↓

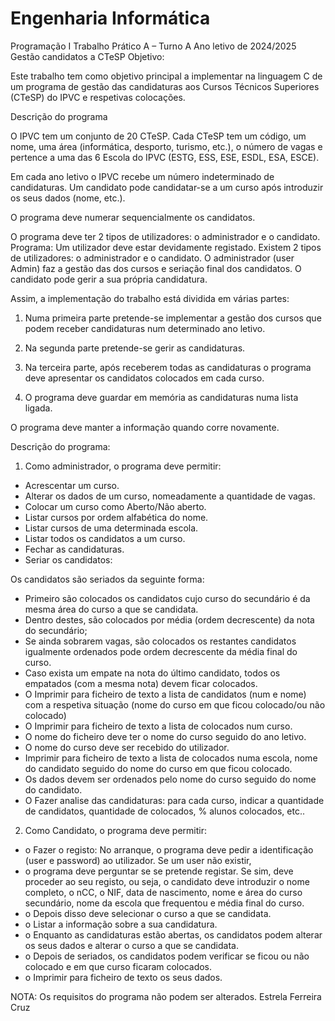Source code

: # Engenharia Informática

Programação I
Trabalho Prático A – Turno A
Ano letivo de 2024/2025
Gestão candidatos a CTeSP
Objetivo:

Este trabalho tem como objetivo principal a implementar na linguagem C de um
programa de gestão das candidaturas aos Cursos Técnicos Superiores (CTeSP)
do IPVC e respetivas colocações.

Descrição do programa

O IPVC tem um conjunto de 20 CTeSP. Cada CTeSP tem um código, um nome, uma área
(informática, desporto, turismo, etc.), o número de vagas e pertence a uma das
6 Escola do IPVC (ESTG, ESS, ESE, ESDL, ESA, ESCE).

Em cada ano letivo o IPVC recebe um número indeterminado de candidaturas. Um
candidato pode candidatar-se a um curso após introduzir os seus dados
(nome, etc.).

O programa deve numerar sequencialmente os candidatos.

O programa deve ter 2 tipos de utilizadores: o administrador e o candidato.
Programa:
Um utilizador deve estar devidamente registado. Existem 2 tipos de utilizadores:
o administrador e o candidato.
O administrador (user Admin) faz a gestão das dos cursos e seriação final dos candidatos.
O candidato pode gerir a sua própria candidatura.

Assim, a implementação do trabalho está dividida em várias partes:

1. Numa primeira parte pretende-se implementar a gestão dos cursos que podem
    receber candidaturas num determinado ano letivo.

2. Na segunda parte pretende-se gerir as candidaturas.

3. Na terceira parte, após receberem todas as candidaturas o programa deve
    apresentar os candidatos colocados em cada curso.

4. O programa deve guardar em memória as candidaturas numa lista ligada.

O programa deve manter a informação quando corre novamente.

Descrição do programa:

1. Como administrador, o programa deve permitir:

- Acrescentar um curso.
- Alterar os dados de um curso, nomeadamente a quantidade de vagas.
- Colocar um curso como Aberto/Não aberto.
- Listar cursos por ordem alfabética do nome.
- Listar cursos de uma determinada escola.
- Listar todos os candidatos a um curso.
- Fechar as candidaturas.
- Seriar os candidatos:

Os candidatos são seriados da seguinte forma:

- Primeiro são colocados os candidatos cujo curso do secundário é da mesma
  área do curso a que se candidata.
- Dentro destes, são colocados por média (ordem decrescente) da nota do secundário;
- Se ainda sobrarem vagas, são colocados os restantes candidatos igualmente ordenados
  pode ordem decrescente da média final do curso.
- Caso exista um empate na nota do último candidato,
todos os empatados (com a mesma nota) devem ficar colocados.
- O Imprimir para ficheiro de texto a lista de candidatos (num e nome) com a
  respetiva situação (nome do curso em que ficou colocado/ou não colocado)
- O Imprimir para ficheiro de texto a lista de colocados num curso.
- O nome do ficheiro deve ter o nome do curso seguido do ano letivo.
- O nome do curso deve ser recebido do utilizador.
- Imprimir para ficheiro de texto a lista de colocados numa escola, nome do
    candidato seguido do nome do curso em que ficou colocado.
- Os dados devem ser ordenados pelo nome do curso seguido do nome do candidato.
- O Fazer analise das candidaturas: para cada curso, indicar a quantidade de
    candidatos, quantidade de colocados, % alunos colocados, etc..

2. Como Candidato, o programa deve permitir:

- o Fazer o registo: No arranque, o programa deve pedir a identificação
    (user e password) ao utilizador. Se um user não existir,
- o programa deve perguntar se se pretende registar.
    Se sim, deve proceder ao seu registo,
    ou seja, o candidato deve introduzir o nome completo, o nCC, o NIF, data de
    nascimento, nome e área do curso secundário, nome da escola que frequentou
    e média final do curso.
- o Depois disso deve selecionar o curso a que se candidata.
- o Listar a informação sobre a sua candidatura.
- o Enquanto as candidaturas estão abertas, os candidatos podem alterar os seus
    dados e alterar o curso a que se candidata.
- o Depois de seriados, os candidatos podem verificar se ficou ou não colocado e
    em que curso ficaram colocados.
- o Imprimir para ficheiro de texto os seus dados.

NOTA: Os requisitos do programa não podem ser alterados.
Estrela Ferreira Cruz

↑

Could you retype every record above exactly, leaving the pictures out?

Source code

: # Engenharia Informática

Programação I
Trabalho Prático A – Turno A
Ano letivo de 2024/2025
Gestão candidatos a CTeSP
Objetivo:

Este trabalho tem como objetivo principal a implementar na linguagem C de um
programa de gestão das candidaturas aos Cursos Técnicos Superiores (CTeSP)
do IPVC e respetivas colocações.

Descrição do programa

O IPVC tem um conjunto de 20 CTeSP. Cada CTeSP tem um código, um nome, uma área
(informática, desporto, turismo, etc.), o número de vagas e pertence a uma das
6 Escola do IPVC (ESTG, ESS, ESE, ESDL, ESA, ESCE).

Em cada ano letivo o IPVC recebe um número indeterminado de candidaturas. Um
candidato pode candidatar-se a um curso após introduzir os seus dados
(nome, etc.).

O programa deve numerar sequencialmente os candidatos.

O programa deve ter 2 tipos de utilizadores: o administrador e o candidato.
Programa:
Um utilizador deve estar devidamente registado. Existem 2 tipos de utilizadores:
o administrador e o candidato.
O administrador (user Admin) faz a gestão das dos cursos e seriação final dos candidatos.
O candidato pode gerir a sua própria candidatura.

Assim, a implementação do trabalho está dividida em várias partes:

1. Numa primeira parte pretende-se implementar a gestão dos cursos que podem
    receber candidaturas num determinado ano letivo.

2. Na segunda parte pretende-se gerir as candidaturas.

3. Na terceira parte, após receberem todas as candidaturas o programa deve
    apresentar os candidatos colocados em cada curso.

4. O programa deve guardar em memória as candidaturas numa lista ligada.

O programa deve manter a informação quando corre novamente.

Descrição do programa:

1. Como administrador, o programa deve permitir:

- Acrescentar um curso.
- Alterar os dados de um curso, nomeadamente a quantidade de vagas.
- Colocar um curso como Aberto/Não aberto.
- Listar cursos por ordem alfabética do nome.
- Listar cursos de uma determinada escola.
- Listar todos os candidatos a um curso.
- Fechar as candidaturas.
- Seriar os candidatos:

Os candidatos são seriados da seguinte forma:

- Primeiro são colocados os candidatos cujo curso do secundário é da mesma
  área do curso a que se candidata.
- Dentro destes, são colocados por média (ordem decrescente) da nota do secundário;
- Se ainda sobrarem vagas, são colocados os restantes candidatos igualmente ordenados
  pode ordem decrescente da média final do curso.
- Caso exista um empate na nota do último candidato,
todos os empatados (com a mesma nota) devem ficar colocados.
- O Imprimir para ficheiro de texto a lista de candidatos (num e nome) com a
  respetiva situação (nome do curso em que ficou colocado/ou não colocado)
- O Imprimir para ficheiro de texto a lista de colocados num curso.
- O nome do ficheiro deve ter o nome do curso seguido do ano letivo.
- O nome do curso deve ser recebido do utilizador.
- Imprimir para ficheiro de texto a lista de colocados numa escola, nome do
    candidato seguido do nome do curso em que ficou colocado.
- Os dados devem ser ordenados pelo nome do curso seguido do nome do candidato.
- O Fazer analise das candidaturas: para cada curso, indicar a quantidade de
    candidatos, quantidade de colocados, % alunos colocados, etc..

2. Como Candidato, o programa deve permitir:

- o Fazer o registo: No arranque, o programa deve pedir a identificação
    (user e password) ao utilizador. Se um user não existir,
- o programa deve perguntar se se pretende registar.
    Se sim, deve proceder ao seu registo,
    ou seja, o candidato deve introduzir o nome completo, o nCC, o NIF, data de
    nascimento, nome e área do curso secundário, nome da escola que frequentou
    e média final do curso.
- o Depois disso deve selecionar o curso a que se candidata.
- o Listar a informação sobre a sua candidatura.
- o Enquanto as candidaturas estão abertas, os candidatos podem alterar os seus
    dados e alterar o curso a que se candidata.
- o Depois de seriados, os candidatos podem verificar se ficou ou não colocado e
    em que curso ficaram colocados.
- o Imprimir para ficheiro de texto os seus dados.

NOTA: Os requisitos do programa não podem ser alterados.
Estrela Ferreira Cruz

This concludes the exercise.